David.J FRACTURE Chapitre 6 (1/3)

Chapitre 6 (1/3)

Chapitre 6 - Une troisième victime


L’averse battait le bitume, traçant d’innombrables rigoles. Chaque goutte résonnait sur les surfaces métalliques des voitures stationnées, créant un cliquetis anarchique, un battement de cœur déstructuré au rythme de la nuit.

Les gyrophares de la police découpaient l’obscurité avec des éclats saccadés, projetant des vagues rouges et bleues sur les façades ternies des immeubles défraîchis. Leurs reflets dansaient sur les flaques stagnantes, se réfractant en longues coulées lumineuses sur les fenêtres humides et les contours effacés des néons fatigués. L’alternance brutale des couleurs accentuait les ombres, les tordant, les étirant dans des formes irréelles, comme des spectres en perpétuelle mutation sous la pluie battante.

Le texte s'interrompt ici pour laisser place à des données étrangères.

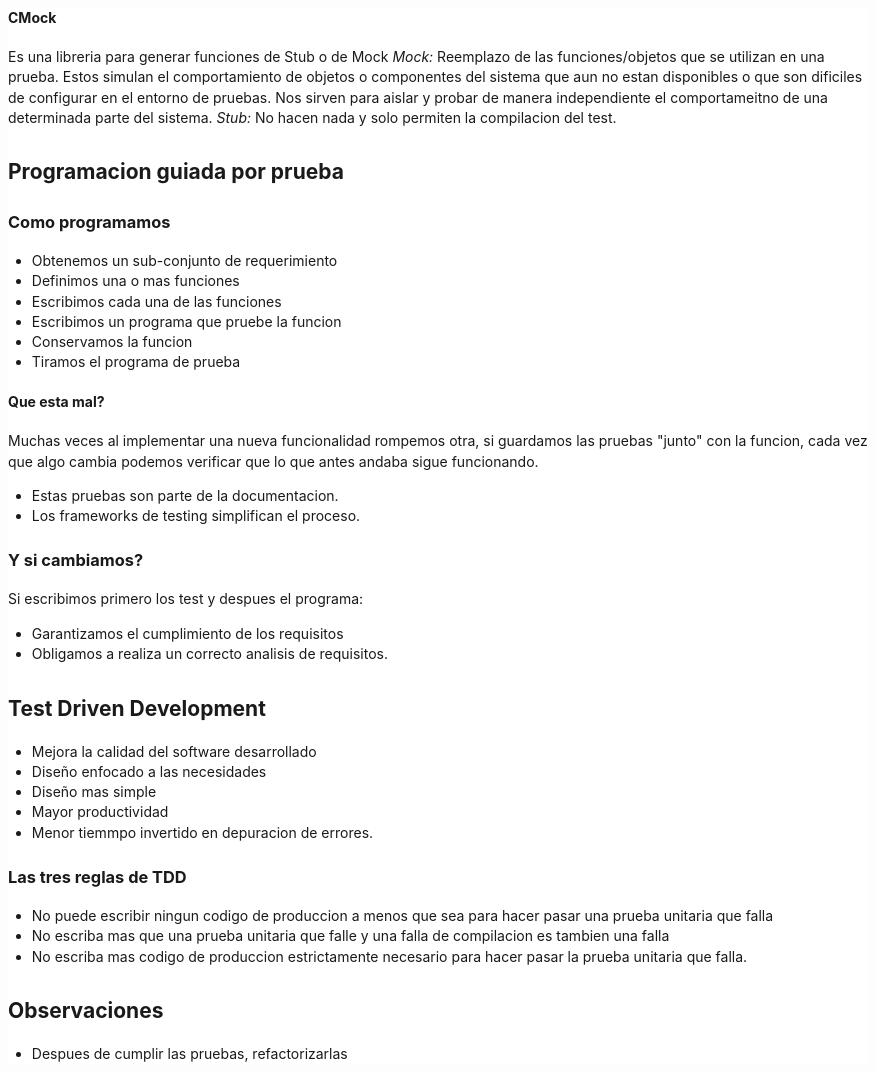 #### CMock
Es una libreria para generar funciones de Stub o de Mock
*Mock:* Reemplazo de las funciones/objetos que se utilizan en una prueba. Estos simulan el comportamiento de objetos o componentes del sistema que aun no estan disponibles o que son dificiles de configurar en el entorno de pruebas. Nos sirven para aislar y probar de manera independiente el comportameitno de una determinada parte del sistema.
*Stub:* No hacen nada y solo permiten la compilacion del test.



## Programacion guiada por prueba
### Como programamos
- Obtenemos un sub-conjunto de requerimiento
- Definimos una o mas funciones
- Escribimos cada una de las funciones
- Escribimos un programa que pruebe la funcion
- Conservamos la funcion
- Tiramos el programa de prueba
#### Que esta mal?
Muchas veces al implementar una nueva funcionalidad rompemos otra, si guardamos las pruebas "junto" con la funcion, cada vez que algo cambia podemos verificar que lo que antes andaba sigue funcionando. 
- Estas pruebas son parte de la documentacion.
- Los frameworks de testing simplifican el proceso.
### Y si cambiamos?
Si escribimos primero los test y despues el programa:
- Garantizamos el cumplimiento de los requisitos
- Obligamos a realiza un correcto analisis de requisitos.

## Test Driven Development
- Mejora la calidad del software desarrollado
- Diseño enfocado a las necesidades
- Diseño mas simple
- Mayor productividad
- Menor tiemmpo invertido en depuracion de errores.

### Las tres reglas de TDD
- No puede escribir ningun codigo de produccion a menos que sea para hacer pasar una prueba unitaria que falla
- No escriba mas que una prueba unitaria que falle y una falla de compilacion es tambien una falla
- No escriba mas codigo de produccion estrictamente necesario para hacer pasar la prueba unitaria que falla.



## Observaciones
- Despues de cumplir las pruebas, refactorizarlas
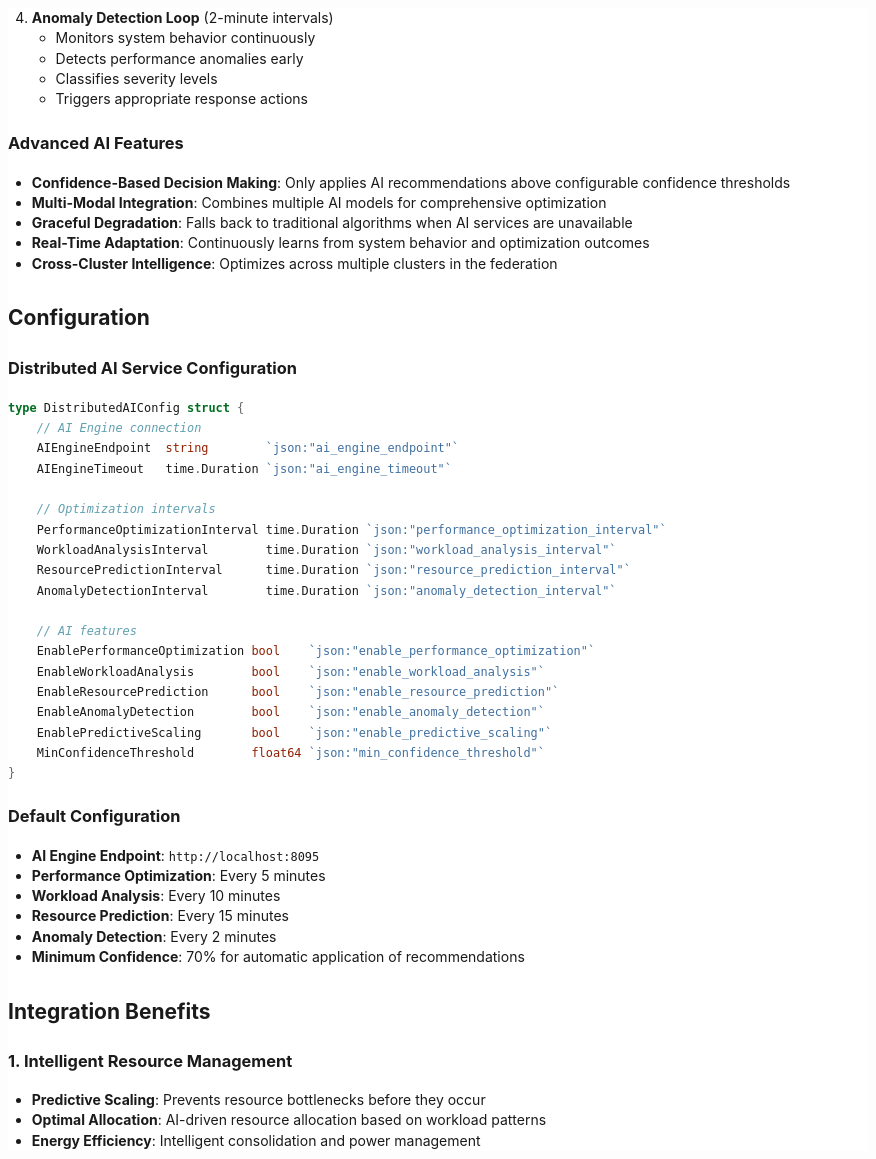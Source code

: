 4. **Anomaly Detection Loop** (2-minute intervals)
   - Monitors system behavior continuously
   - Detects performance anomalies early
   - Classifies severity levels
   - Triggers appropriate response actions

### Advanced AI Features
- **Confidence-Based Decision Making**: Only applies AI recommendations above configurable confidence thresholds
- **Multi-Modal Integration**: Combines multiple AI models for comprehensive optimization
- **Graceful Degradation**: Falls back to traditional algorithms when AI services are unavailable
- **Real-Time Adaptation**: Continuously learns from system behavior and optimization outcomes
- **Cross-Cluster Intelligence**: Optimizes across multiple clusters in the federation

## Configuration

### Distributed AI Service Configuration
```go
type DistributedAIConfig struct {
    // AI Engine connection
    AIEngineEndpoint  string        `json:"ai_engine_endpoint"`
    AIEngineTimeout   time.Duration `json:"ai_engine_timeout"`

    // Optimization intervals
    PerformanceOptimizationInterval time.Duration `json:"performance_optimization_interval"`
    WorkloadAnalysisInterval        time.Duration `json:"workload_analysis_interval"`
    ResourcePredictionInterval      time.Duration `json:"resource_prediction_interval"`
    AnomalyDetectionInterval        time.Duration `json:"anomaly_detection_interval"`

    // AI features
    EnablePerformanceOptimization bool    `json:"enable_performance_optimization"`
    EnableWorkloadAnalysis        bool    `json:"enable_workload_analysis"`
    EnableResourcePrediction      bool    `json:"enable_resource_prediction"`
    EnableAnomalyDetection        bool    `json:"enable_anomaly_detection"`
    EnablePredictiveScaling       bool    `json:"enable_predictive_scaling"`
    MinConfidenceThreshold        float64 `json:"min_confidence_threshold"`
}
```

### Default Configuration
- **AI Engine Endpoint**: `http://localhost:8095`
- **Performance Optimization**: Every 5 minutes
- **Workload Analysis**: Every 10 minutes
- **Resource Prediction**: Every 15 minutes
- **Anomaly Detection**: Every 2 minutes
- **Minimum Confidence**: 70% for automatic application of recommendations

## Integration Benefits

### 1. Intelligent Resource Management
- **Predictive Scaling**: Prevents resource bottlenecks before they occur
- **Optimal Allocation**: AI-driven resource allocation based on workload patterns
- **Energy Efficiency**: Intelligent consolidation and power management
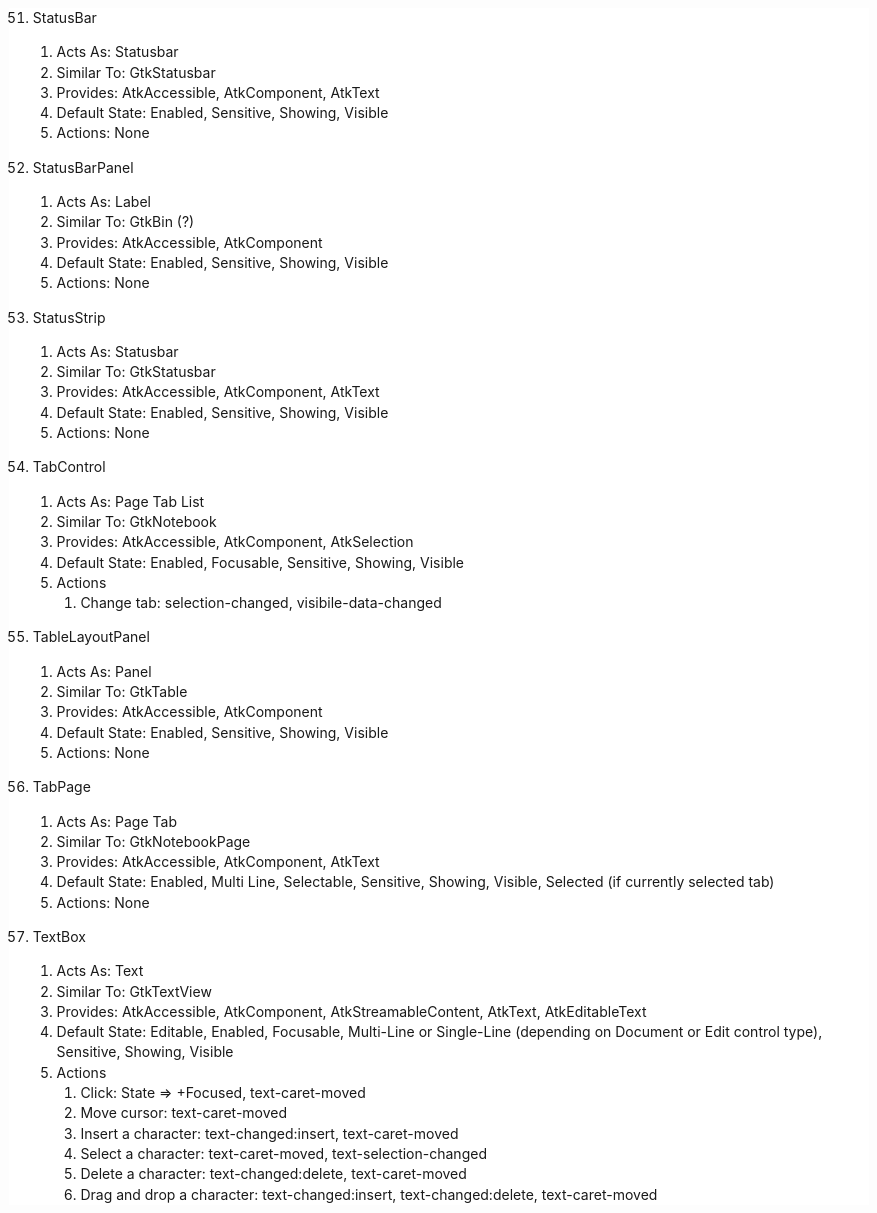 51. StatusBar
    1.  Acts As: Statusbar
    2.  Similar To: GtkStatusbar
    3.  Provides: AtkAccessible, AtkComponent, AtkText
    4.  Default State: Enabled, Sensitive, Showing, Visible
    5.  Actions: None

52. StatusBarPanel
    1.  Acts As: Label
    2.  Similar To: GtkBin (?)
    3.  Provides: AtkAccessible, AtkComponent
    4.  Default State: Enabled, Sensitive, Showing, Visible
    5.  Actions: None

53. StatusStrip
    1.  Acts As: Statusbar
    2.  Similar To: GtkStatusbar
    3.  Provides: AtkAccessible, AtkComponent, AtkText
    4.  Default State: Enabled, Sensitive, Showing, Visible
    5.  Actions: None

54. TabControl
    1.  Acts As: Page Tab List
    2.  Similar To: GtkNotebook
    3.  Provides: AtkAccessible, AtkComponent, AtkSelection
    4.  Default State: Enabled, Focusable, Sensitive, Showing, Visible
    5.  Actions
        1.  Change tab: selection-changed, visibile-data-changed

55. TableLayoutPanel
    1.  Acts As: Panel
    2.  Similar To: GtkTable
    3.  Provides: AtkAccessible, AtkComponent
    4.  Default State: Enabled, Sensitive, Showing, Visible
    5.  Actions: None

56. TabPage
    1.  Acts As: Page Tab
    2.  Similar To: GtkNotebookPage
    3.  Provides: AtkAccessible, AtkComponent, AtkText
    4.  Default State: Enabled, Multi Line, Selectable, Sensitive, Showing, Visible, Selected (if currently selected tab)
    5.  Actions: None

57. TextBox
    1.  Acts As: Text
    2.  Similar To: GtkTextView
    3.  Provides: AtkAccessible, AtkComponent, AtkStreamableContent, AtkText, AtkEditableText
    4.  Default State: Editable, Enabled, Focusable, Multi-Line or Single-Line (depending on Document or Edit control type), Sensitive, Showing, Visible
    5.  Actions
        1.  Click: State =\> +Focused, text-caret-moved
        2.  Move cursor: text-caret-moved
        3.  Insert a character: text-changed:insert, text-caret-moved
        4.  Select a character: text-caret-moved, text-selection-changed
        5.  Delete a character: text-changed:delete, text-caret-moved
        6.  Drag and drop a character: text-changed:insert, text-changed:delete, text-caret-moved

L’air, gorgé d’humidité, portait un parfum dense, une odeur de terre détrempée, de bitume encore tiède sous l’averse et d’essence évaporée. Mais il y avait aussi autre chose, une note plus insidieuse, plus dérangeante : un parfum trouble et métallique, celui du sang que la pluie ne parvenait pas à dissiper totalement. Chaque inspiration semblait s’en imprégner, s’y accrocher, comme si l’atmosphère elle-même était marquée par ce qui venait de se produire.

Un sentiment de déjà vu.

Étienne Larue descendit lentement de sa voiture, la semelle de ses chaussures écrasant une fine couche d’eau stagnante. L’averse n’avait pas faibli, transformant la chaussée en un miroir trouble où se reflétaient les gyrophares et les néons délavés des devantures alentours. Il prit une inspiration, sentant aussitôt l’odeur épaisse du bitume détrempé, mêlée à une pointe plus subtile, plus dérangeante… un relent de métal et de froid qui lui fit instinctivement resserrer les pans de son manteau.

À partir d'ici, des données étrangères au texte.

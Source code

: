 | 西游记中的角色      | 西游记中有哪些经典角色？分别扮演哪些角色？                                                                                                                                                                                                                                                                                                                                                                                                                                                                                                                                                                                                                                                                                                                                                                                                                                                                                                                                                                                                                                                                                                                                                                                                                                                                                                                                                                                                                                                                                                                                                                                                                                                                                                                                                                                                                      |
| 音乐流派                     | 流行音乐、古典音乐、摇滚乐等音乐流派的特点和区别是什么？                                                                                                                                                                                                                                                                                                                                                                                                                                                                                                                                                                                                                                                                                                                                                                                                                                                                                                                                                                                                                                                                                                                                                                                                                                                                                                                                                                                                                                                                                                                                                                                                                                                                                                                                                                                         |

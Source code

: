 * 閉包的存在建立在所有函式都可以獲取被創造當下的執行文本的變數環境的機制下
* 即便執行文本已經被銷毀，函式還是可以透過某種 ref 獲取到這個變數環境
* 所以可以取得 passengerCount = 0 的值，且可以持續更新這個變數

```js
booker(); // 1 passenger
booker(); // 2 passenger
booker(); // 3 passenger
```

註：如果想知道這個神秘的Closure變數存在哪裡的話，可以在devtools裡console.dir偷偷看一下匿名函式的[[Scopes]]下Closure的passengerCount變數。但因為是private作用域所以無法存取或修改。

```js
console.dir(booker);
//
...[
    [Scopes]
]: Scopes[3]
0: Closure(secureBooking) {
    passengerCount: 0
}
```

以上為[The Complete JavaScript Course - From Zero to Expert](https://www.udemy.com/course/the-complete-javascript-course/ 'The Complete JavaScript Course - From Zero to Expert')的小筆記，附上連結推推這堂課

Face à lui, l’immeuble se dressait comme un bloc anonyme, ses façades ternes rongées par l’humidité. Une construction sans histoire, sans âme. Un bâtiment quelconque, semblable à tant d’autres dans cette ville où l’anonymat servait de refuge à l’indifférence. Et pourtant, quelque chose dans la manière dont les ombres s’y accrochaient plus longtemps, dans la densité trouble de l’obscurité autour de ses fenêtres, éveilla un frisson instinctif sur sa nuque.

Étienne laissa son regard glisser sur la façade de l’immeuble, sur les quelques fenêtres encore éclairées où des silhouettes furtives se découpaient derrière les rideaux. Des témoins muets, cachés derrière la sécurité de leurs murs, trop effrayés pour s’approcher, trop curieux pour détourner les yeux.

Troisième victime…

Il expira lentement, comme pour évacuer le poids invisible qui semblait s’être posé sur ses épaules à ces mots.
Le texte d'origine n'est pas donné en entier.